27 Dicembre 2015

Made in Jail, una nuova moda?

carcere di Avellino

Made in Jail – una bella iniziativa per rieducare al lavoro e alle professioni coloro che, usciti dalle mura carcerarie, non avrebbero avuto altre alternative che il ritorno alla delinquenza

[ads1]

Le carceri, spesso sono considerate come un luogo in cui una persona si annulla, perde la dignità diventando semplicemente uno scarto della società che, tornato in libertà, non merita di esservi reinserito.

Eppure esistono delle realtà carcerarie che sono assolutamente contrarie a questa concezione del “galeotto irrecuperabile”. Si tratta di alcuni penitenziari in giro per l’Italia (da Venezia a Torino, da Rebibbia a Pozzuoli) che si propongono di dare una seconda possibilità a chi ha commesso errori nella propria vita, di carcereinsegnargli dei valori che, a causa del contesto da cui provengono, non hanno mai potuto acquisire. Sono stati i detenuti di Rebibbia, nel lontano 1983, a dare il via all’iniziativa del “Made in Jail”, creando un’associazione che produceva T-shirt e felpe, ma non solo: questa cooperativa leader che da 35 anni opera nel settore dolciario è la Banda Biscotti, “condannati a creare dolcezze”.

Il loro scopo è dimostrare che sono capaci di fare degli ottimi biscotti, ma soprattutto di far cambiare idea sul carcere e sulle persone che lo abitano.

Le “Lazzarelle” del carcere femminile di Pozzuoli, invece, si dedicano alla realizzazione del caffè, che tostano con l’antica tecnica dei maestri torrefattori napoletani.
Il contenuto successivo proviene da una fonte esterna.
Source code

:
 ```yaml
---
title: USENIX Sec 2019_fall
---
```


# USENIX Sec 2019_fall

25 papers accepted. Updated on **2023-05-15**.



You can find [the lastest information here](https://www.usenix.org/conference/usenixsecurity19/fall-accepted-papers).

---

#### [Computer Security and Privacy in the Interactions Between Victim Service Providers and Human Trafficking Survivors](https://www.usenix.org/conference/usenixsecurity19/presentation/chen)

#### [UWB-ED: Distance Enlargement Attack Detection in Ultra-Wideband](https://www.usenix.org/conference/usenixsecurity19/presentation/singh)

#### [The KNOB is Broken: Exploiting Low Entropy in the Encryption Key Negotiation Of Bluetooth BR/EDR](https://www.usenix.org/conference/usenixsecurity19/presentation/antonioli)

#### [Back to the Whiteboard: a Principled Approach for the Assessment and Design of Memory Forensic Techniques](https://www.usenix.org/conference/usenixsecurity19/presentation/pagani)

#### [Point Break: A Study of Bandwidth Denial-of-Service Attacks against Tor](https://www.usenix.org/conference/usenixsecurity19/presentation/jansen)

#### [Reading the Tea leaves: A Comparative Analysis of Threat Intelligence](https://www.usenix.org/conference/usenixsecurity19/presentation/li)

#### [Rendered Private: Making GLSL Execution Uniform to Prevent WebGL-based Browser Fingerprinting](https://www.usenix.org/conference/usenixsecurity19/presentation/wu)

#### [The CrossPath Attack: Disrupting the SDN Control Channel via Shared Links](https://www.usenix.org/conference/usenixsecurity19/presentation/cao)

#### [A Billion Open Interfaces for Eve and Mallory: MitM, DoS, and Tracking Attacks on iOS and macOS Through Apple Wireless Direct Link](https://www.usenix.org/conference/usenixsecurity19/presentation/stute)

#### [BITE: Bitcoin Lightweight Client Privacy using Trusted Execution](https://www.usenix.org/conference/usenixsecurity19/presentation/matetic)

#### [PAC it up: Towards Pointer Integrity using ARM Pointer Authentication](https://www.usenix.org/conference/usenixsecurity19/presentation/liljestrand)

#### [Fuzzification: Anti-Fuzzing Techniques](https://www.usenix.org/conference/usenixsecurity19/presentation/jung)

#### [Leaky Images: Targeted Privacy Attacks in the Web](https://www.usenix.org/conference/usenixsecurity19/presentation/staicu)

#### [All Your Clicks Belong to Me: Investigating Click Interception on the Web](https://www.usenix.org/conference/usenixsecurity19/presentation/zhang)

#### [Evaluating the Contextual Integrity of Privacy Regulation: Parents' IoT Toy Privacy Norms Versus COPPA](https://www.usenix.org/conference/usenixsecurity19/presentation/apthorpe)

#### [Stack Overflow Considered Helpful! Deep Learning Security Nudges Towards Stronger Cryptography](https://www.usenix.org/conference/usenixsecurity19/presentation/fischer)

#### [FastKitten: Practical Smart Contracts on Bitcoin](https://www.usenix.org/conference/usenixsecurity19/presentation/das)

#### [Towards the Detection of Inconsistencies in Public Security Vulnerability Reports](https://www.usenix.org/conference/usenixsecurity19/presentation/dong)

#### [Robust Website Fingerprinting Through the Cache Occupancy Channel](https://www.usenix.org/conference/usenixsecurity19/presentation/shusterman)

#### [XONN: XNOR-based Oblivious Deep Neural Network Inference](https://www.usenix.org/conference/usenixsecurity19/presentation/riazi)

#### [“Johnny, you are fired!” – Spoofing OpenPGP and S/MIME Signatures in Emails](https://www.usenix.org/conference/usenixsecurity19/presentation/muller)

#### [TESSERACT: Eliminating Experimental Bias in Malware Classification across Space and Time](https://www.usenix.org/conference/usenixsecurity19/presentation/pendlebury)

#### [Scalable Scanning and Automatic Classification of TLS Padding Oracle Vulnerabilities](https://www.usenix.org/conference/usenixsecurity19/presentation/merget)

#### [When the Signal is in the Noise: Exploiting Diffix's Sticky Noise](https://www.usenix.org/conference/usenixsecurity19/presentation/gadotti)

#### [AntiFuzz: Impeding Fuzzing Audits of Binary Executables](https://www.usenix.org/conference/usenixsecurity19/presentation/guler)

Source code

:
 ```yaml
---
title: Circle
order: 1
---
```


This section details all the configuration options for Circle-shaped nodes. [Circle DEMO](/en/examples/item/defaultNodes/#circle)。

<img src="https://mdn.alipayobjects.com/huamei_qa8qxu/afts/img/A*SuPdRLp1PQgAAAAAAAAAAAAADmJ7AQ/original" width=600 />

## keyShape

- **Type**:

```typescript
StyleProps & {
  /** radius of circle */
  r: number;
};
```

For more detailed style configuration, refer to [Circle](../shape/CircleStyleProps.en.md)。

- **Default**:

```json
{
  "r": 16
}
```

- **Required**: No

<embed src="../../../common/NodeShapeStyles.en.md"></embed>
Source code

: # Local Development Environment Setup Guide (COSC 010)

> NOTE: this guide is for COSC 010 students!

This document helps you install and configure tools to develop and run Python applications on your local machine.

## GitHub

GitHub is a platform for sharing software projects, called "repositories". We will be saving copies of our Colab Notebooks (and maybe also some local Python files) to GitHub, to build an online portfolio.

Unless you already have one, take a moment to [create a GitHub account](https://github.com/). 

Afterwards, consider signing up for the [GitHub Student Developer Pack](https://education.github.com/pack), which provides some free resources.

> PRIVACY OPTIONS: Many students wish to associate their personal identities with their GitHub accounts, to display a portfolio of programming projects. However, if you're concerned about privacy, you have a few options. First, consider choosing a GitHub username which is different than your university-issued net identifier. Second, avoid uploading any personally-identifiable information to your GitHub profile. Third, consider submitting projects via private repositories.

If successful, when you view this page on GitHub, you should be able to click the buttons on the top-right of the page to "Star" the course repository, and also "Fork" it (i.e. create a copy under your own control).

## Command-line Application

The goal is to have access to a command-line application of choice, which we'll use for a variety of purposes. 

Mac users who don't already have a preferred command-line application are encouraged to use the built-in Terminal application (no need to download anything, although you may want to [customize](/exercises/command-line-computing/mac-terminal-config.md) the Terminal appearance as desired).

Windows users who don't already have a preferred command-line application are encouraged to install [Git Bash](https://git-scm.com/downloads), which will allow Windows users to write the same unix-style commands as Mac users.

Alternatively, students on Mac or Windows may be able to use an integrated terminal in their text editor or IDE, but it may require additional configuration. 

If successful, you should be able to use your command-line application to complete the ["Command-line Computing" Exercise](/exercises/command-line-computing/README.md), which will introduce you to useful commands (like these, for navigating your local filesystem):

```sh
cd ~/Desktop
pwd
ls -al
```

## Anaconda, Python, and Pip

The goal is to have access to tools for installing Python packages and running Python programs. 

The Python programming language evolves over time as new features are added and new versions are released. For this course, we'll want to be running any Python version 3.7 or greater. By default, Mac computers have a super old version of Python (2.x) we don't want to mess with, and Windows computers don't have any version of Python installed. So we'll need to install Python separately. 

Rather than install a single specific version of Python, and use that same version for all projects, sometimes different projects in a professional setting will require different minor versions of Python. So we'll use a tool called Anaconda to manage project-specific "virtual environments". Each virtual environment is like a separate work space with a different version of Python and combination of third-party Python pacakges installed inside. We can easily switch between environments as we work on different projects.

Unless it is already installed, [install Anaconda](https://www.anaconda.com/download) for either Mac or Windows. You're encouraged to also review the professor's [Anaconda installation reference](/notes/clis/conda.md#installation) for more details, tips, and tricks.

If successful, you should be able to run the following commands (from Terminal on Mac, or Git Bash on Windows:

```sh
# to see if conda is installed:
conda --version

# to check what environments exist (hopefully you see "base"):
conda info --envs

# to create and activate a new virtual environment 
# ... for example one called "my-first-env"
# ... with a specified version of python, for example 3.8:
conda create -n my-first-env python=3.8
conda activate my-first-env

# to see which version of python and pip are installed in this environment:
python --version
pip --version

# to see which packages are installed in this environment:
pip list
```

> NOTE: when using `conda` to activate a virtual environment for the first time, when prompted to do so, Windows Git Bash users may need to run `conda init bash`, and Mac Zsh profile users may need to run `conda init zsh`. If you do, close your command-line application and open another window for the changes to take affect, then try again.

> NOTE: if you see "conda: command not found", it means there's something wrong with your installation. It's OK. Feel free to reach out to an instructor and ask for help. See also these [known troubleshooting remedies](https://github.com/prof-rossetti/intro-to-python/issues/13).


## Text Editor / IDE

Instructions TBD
Il progetto si propone anche di combattere un problema, purtroppo, molto comune,quale la sottoccupazione femminile.

Il fine di questo progetto si pone l’obiettivo di rieducare al lavoro e alle professioni coloro che, usciti dalle mura carcerarie, non avrebbero avuto altre alternative che il ritorno alla delinquenza.

I prodotti creati da queste cooperative sono venduti su internet, sui siti di e-commerce ma anche in alcuni punti vendita specializzati.